Key takeaway: Perplexity Personal Computer is a meaningful milestone in the commercialization of local AI agents on Mac hardware. The $2,900 first-year cost puts it out of reach for most individuals today — but the concept of a Mac mini running AI on your behalf 24/7 is now a product, not just a developer experiment. The question for the rest of 2026 is how quickly the price and setup barrier drops to reach a mainstream audience.
Frequently Asked Questions
What is Perplexity Personal Computer?
Perplexity Personal Computer, announced March 11, 2026, is a software agent that runs continuously on a dedicated Mac mini.
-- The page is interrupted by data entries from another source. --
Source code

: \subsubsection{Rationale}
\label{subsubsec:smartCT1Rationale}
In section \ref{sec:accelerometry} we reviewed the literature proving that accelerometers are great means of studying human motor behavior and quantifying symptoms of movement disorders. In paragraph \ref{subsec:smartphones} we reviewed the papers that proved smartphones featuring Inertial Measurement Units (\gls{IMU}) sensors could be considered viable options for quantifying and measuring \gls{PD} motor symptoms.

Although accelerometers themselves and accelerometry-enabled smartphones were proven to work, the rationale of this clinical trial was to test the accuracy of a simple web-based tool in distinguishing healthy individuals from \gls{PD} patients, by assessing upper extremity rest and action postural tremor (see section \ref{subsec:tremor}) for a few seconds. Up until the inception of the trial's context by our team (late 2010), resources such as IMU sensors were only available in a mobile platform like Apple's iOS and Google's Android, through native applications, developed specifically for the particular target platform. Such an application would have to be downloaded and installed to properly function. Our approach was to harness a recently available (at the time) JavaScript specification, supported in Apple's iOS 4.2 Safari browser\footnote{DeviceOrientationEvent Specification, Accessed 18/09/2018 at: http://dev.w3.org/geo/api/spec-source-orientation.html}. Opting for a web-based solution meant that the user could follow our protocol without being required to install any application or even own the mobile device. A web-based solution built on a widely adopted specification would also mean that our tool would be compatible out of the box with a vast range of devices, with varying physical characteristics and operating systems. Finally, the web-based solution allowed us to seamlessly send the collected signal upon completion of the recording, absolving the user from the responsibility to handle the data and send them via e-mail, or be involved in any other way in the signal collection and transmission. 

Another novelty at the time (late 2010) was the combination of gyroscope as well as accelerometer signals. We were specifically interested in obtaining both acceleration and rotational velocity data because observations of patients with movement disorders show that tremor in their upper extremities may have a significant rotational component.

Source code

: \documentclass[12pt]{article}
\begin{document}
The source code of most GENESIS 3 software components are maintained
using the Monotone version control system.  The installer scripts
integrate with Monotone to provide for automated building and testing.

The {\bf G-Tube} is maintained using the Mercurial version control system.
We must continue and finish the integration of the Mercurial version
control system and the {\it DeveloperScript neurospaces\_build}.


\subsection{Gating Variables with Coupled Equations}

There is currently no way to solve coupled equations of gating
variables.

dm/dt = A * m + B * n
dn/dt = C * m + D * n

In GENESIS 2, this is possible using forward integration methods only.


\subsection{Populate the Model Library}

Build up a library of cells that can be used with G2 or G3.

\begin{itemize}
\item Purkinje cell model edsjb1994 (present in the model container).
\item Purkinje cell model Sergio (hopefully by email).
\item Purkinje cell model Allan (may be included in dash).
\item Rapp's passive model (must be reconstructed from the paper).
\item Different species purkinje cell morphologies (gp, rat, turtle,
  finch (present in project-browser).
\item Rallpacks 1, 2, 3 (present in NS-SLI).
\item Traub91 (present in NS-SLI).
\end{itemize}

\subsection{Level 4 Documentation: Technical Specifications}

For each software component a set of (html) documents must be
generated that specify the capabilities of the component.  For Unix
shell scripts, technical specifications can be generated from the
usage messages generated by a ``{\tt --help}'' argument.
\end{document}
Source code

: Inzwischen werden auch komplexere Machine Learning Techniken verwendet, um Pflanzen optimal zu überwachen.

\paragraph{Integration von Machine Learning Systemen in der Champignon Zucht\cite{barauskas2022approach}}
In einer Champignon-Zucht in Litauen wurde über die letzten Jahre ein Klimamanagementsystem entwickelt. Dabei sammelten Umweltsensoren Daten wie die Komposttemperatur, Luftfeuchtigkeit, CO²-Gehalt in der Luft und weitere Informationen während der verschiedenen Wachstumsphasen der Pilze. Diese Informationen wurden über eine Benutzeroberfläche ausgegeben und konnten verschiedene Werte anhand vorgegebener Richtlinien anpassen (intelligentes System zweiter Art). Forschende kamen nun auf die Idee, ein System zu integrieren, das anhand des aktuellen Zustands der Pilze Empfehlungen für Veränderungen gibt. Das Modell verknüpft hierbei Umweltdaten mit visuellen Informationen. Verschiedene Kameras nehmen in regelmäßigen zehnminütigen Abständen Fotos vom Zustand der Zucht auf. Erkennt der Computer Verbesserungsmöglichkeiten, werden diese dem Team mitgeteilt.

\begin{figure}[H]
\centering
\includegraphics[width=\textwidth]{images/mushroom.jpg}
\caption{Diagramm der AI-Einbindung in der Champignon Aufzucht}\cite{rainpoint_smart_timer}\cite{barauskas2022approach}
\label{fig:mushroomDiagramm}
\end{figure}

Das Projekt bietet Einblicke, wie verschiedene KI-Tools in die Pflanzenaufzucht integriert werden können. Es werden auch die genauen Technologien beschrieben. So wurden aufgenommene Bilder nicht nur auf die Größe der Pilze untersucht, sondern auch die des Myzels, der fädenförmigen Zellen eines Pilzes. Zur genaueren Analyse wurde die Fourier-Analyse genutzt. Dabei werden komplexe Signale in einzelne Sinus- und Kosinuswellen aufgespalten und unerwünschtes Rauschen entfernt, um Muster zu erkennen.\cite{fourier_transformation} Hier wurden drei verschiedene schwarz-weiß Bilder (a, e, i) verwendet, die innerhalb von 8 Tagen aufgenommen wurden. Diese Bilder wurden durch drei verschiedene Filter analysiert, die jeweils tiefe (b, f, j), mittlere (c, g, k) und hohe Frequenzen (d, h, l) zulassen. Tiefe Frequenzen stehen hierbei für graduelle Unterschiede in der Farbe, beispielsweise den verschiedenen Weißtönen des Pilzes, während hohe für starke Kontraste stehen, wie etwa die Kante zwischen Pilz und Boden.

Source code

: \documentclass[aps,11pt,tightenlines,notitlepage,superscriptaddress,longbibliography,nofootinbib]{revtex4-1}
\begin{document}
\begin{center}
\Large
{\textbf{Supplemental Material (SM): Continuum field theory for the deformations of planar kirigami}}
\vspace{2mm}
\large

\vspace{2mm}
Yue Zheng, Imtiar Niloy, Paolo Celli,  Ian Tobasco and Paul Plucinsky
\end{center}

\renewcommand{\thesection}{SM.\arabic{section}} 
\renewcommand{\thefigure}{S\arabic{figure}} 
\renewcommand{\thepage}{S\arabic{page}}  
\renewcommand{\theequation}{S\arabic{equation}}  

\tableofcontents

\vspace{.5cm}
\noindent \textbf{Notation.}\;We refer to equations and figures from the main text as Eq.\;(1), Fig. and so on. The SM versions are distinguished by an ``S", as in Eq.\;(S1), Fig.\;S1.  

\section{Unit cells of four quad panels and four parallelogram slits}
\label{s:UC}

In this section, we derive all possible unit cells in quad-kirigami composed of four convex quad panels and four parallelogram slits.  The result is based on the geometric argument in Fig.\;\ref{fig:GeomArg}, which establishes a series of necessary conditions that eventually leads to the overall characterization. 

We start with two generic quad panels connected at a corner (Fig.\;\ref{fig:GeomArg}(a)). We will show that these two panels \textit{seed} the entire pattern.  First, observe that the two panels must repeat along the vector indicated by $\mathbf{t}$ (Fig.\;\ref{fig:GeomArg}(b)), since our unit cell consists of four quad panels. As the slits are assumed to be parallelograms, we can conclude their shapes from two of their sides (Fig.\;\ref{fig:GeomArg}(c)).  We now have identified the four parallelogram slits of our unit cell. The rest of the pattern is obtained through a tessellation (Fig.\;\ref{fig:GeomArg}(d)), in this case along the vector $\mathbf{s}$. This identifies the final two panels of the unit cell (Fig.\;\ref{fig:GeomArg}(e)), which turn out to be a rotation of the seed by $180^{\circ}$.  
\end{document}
It connects your local files, apps, and sessions to Perplexity's AI infrastructure — acting as a 24/7 digital worker that handles tasks and coordinates workflows autonomously using up to 20 different AI models, including Claude, Gemini, and Grok.
How much does Perplexity Personal Computer cost?
Access requires a Perplexity Max subscription at $200 per month, plus a dedicated Mac mini (base M4 model starts at $499). The first-year total is approximately $2,900–$3,000 including hardware. Ongoing cost after that is $2,400/year for the subscription alone.
How does Perplexity Personal Computer differ from OpenAI Operator?
The key difference is scope. OpenAI Operator is a cloud browser agent — it only automates web-based tasks and cannot access local files. Perplexity Personal Computer runs on a physical Mac mini with full OS-level access to your local file system and applications. Both cost $200/month, but Personal Computer requires additional hardware and offers significantly deeper Mac integration.
Why are developers buying Mac minis for AI agents?
Apple Silicon Mac minis deliver strong AI compute performance with very low power consumption — roughly $3–5/month in electricity running 24/7. The $499 M4 base model is affordable as a dedicated machine. Local agents on Mac mini can access the full macOS file system, run continuously without disrupting a main work machine, and keep data on-device rather than in the cloud.